--- THE DATA Enclosed Below ---

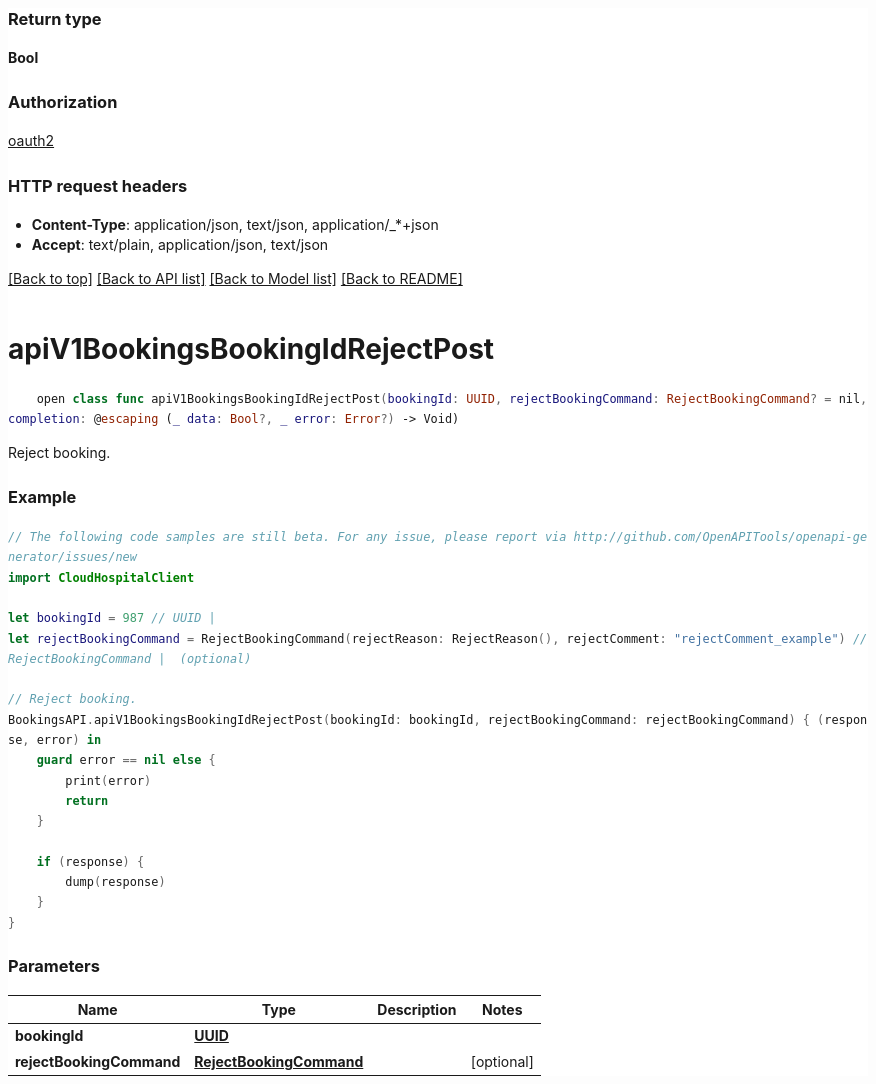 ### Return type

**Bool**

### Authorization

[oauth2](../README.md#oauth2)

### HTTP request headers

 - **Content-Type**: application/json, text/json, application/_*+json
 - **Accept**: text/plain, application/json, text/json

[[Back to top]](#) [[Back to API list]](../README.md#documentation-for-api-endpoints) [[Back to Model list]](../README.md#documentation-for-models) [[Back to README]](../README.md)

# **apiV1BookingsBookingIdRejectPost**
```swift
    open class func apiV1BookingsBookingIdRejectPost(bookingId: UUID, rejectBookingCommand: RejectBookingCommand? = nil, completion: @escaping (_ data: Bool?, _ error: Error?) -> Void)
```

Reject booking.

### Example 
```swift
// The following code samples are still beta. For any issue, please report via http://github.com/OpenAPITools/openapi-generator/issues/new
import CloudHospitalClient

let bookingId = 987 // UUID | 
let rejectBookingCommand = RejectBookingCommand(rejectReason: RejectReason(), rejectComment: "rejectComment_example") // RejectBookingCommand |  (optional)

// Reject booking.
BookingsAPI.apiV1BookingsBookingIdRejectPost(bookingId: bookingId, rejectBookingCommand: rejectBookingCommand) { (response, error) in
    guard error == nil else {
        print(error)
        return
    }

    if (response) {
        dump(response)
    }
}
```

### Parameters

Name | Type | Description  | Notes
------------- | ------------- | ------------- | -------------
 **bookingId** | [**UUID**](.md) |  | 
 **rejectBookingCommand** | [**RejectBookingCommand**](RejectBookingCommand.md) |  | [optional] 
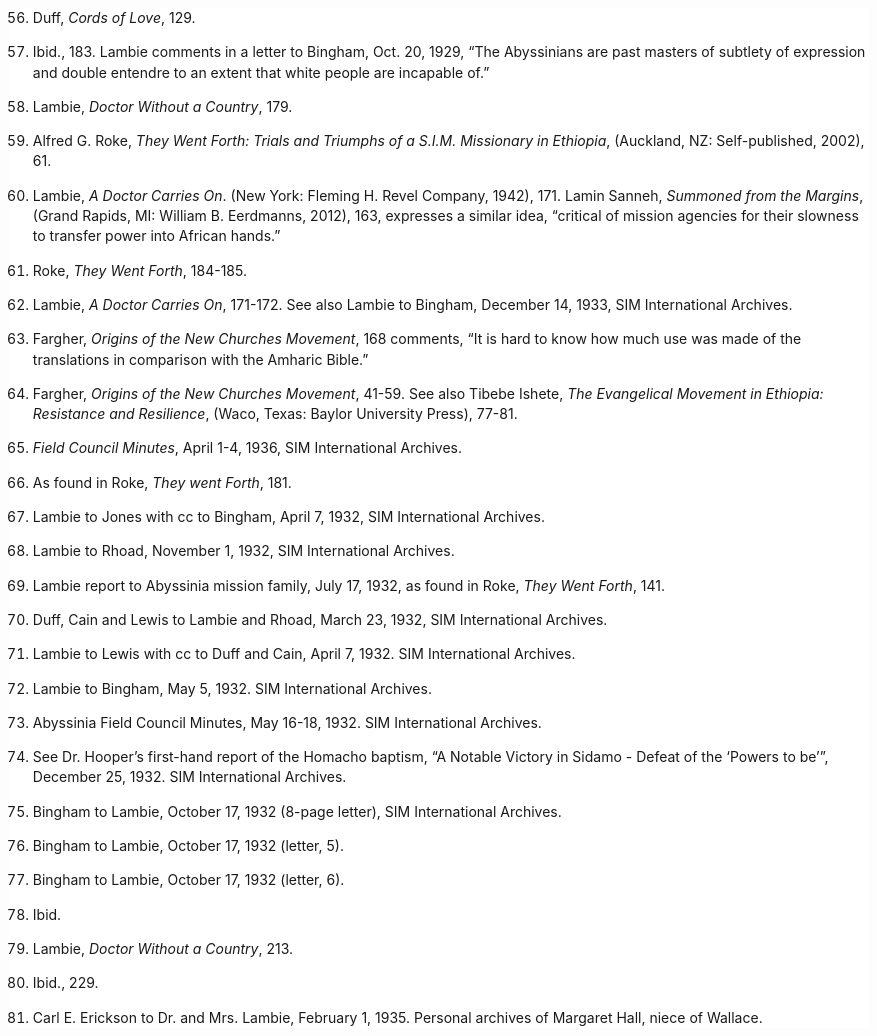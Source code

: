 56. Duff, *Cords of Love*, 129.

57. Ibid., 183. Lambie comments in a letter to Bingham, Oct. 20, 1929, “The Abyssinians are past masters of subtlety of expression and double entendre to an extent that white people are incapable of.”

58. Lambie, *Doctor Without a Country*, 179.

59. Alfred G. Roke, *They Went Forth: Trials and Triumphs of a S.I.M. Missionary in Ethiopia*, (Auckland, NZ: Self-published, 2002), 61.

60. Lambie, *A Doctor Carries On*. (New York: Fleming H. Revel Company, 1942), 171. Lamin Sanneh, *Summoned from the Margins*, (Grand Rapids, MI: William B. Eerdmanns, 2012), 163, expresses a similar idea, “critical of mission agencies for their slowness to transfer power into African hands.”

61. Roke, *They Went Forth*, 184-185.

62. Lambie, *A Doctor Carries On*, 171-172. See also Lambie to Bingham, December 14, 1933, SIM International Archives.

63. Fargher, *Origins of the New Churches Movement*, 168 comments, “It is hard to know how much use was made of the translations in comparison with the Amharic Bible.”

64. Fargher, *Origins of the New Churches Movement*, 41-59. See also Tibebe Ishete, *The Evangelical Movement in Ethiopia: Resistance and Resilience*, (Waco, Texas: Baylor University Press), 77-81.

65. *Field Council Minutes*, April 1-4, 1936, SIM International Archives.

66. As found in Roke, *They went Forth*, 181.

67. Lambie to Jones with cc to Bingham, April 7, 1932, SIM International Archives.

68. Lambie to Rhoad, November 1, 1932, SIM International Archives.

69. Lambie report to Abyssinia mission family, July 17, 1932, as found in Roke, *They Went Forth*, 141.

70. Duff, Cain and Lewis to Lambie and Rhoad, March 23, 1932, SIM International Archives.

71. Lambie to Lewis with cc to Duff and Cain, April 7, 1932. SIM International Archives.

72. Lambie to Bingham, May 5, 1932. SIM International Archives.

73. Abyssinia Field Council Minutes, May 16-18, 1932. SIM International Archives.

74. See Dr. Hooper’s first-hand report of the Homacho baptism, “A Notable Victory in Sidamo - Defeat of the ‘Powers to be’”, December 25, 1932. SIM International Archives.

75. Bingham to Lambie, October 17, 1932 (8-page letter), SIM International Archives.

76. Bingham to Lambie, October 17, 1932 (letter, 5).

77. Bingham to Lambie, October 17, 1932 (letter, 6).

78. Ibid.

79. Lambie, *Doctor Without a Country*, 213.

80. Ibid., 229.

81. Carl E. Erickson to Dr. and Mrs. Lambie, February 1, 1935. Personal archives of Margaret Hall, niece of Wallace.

--- End of Enclosed THE DATA ---
--- THE DATA Enclosed Below ---

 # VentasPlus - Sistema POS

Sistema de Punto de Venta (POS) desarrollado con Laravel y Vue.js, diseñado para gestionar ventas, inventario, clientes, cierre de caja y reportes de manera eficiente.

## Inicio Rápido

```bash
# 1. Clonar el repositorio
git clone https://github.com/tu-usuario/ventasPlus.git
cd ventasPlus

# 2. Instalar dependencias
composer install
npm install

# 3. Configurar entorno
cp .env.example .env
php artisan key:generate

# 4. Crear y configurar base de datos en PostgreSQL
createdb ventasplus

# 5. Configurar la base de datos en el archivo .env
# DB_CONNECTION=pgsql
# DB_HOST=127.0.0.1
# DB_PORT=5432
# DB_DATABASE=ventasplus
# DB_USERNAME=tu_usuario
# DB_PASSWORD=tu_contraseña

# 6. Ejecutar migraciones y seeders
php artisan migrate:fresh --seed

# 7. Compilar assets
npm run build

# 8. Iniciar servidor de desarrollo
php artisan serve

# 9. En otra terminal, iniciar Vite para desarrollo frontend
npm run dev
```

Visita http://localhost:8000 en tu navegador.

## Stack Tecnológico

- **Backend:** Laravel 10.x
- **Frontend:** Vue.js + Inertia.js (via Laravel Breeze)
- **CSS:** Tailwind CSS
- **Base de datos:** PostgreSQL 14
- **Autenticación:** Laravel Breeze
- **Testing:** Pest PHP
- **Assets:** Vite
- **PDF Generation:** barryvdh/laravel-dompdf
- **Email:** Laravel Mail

--- End of Enclosed THE DATA ---

### WORK TO BE COMPLETED
Each line of the entries above that contains "Council" must be copied into the answer.

### RESULT FOR THIS TASK
65. *Field Council Minutes*, April 1-4, 1936, SIM International Archives.
73. Abyssinia Field Council Minutes, May 16-18, 1932. SIM International Archives.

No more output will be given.